(Source texts of formatted documents)

◆ ◆ ◆

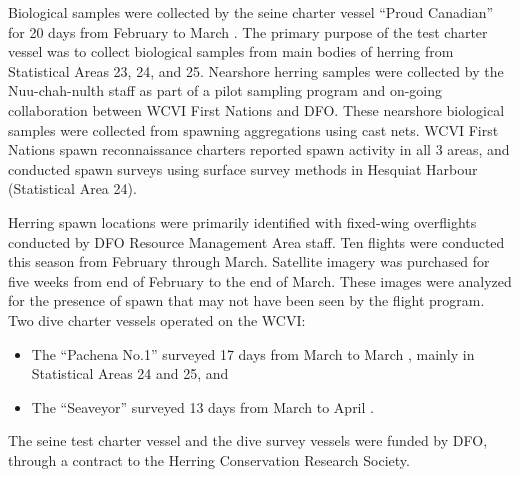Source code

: Biological samples were collected by the seine charter vessel ``Proud Canadian'' for 20 days from February  to March .
The primary purpose of the test charter vessel was to collect biological samples from main bodies of herring from Statistical Areas 23, 24, and 25.
Nearshore herring samples were collected by the Nuu-chah-nulth staff as part of a pilot sampling program and on-going collaboration between WCVI First Nations and DFO.
These nearshore biological samples were collected from spawning aggregations using cast nets.
WCVI First Nations spawn reconnaissance charters reported spawn activity in all 3 areas, and conducted spawn surveys using surface survey methods in Hesquiat Harbour (Statistical Area 24).

Herring spawn locations were primarily identified with fixed-wing overflights conducted by DFO Resource Management Area staff.
Ten flights were conducted this season from February through March.
Satellite imagery was purchased for five weeks from end of February to the end of March.
These images were analyzed for the presence of spawn that may not have been seen by the flight program. 
Two dive charter vessels operated on the WCVI:
\begin{itemize}
\item The ``Pachena No.1'' surveyed 17 days from March  to March , mainly in Statistical Areas 24 and 25, and
\item The ``Seaveyor'' surveyed 13 days from March  to April .
\end{itemize}
The seine test charter vessel and the dive survey vessels were funded by DFO, through a contract to the Herring Conservation Research Society.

◆ ◆ ◆

**Exercise goal**
An exact copy of the entries above, with no pictures, is the required answer.

**Expected output**
Source code

: Biological samples were collected by the seine charter vessel ``Proud Canadian'' for 20 days from February  to March .
The primary purpose of the test charter vessel was to collect biological samples from main bodies of herring from Statistical Areas 23, 24, and 25.
Nearshore herring samples were collected by the Nuu-chah-nulth staff as part of a pilot sampling program and on-going collaboration between WCVI First Nations and DFO.
These nearshore biological samples were collected from spawning aggregations using cast nets.
WCVI First Nations spawn reconnaissance charters reported spawn activity in all 3 areas, and conducted spawn surveys using surface survey methods in Hesquiat Harbour (Statistical Area 24).

Herring spawn locations were primarily identified with fixed-wing overflights conducted by DFO Resource Management Area staff.
Ten flights were conducted this season from February through March.
Satellite imagery was purchased for five weeks from end of February to the end of March.
These images were analyzed for the presence of spawn that may not have been seen by the flight program. 
Two dive charter vessels operated on the WCVI:
\begin{itemize}
\item The ``Pachena No.1'' surveyed 17 days from March  to March , mainly in Statistical Areas 24 and 25, and
\item The ``Seaveyor'' surveyed 13 days from March  to April .
\end{itemize}
The seine test charter vessel and the dive survey vessels were funded by DFO, through a contract to the Herring Conservation Research Society.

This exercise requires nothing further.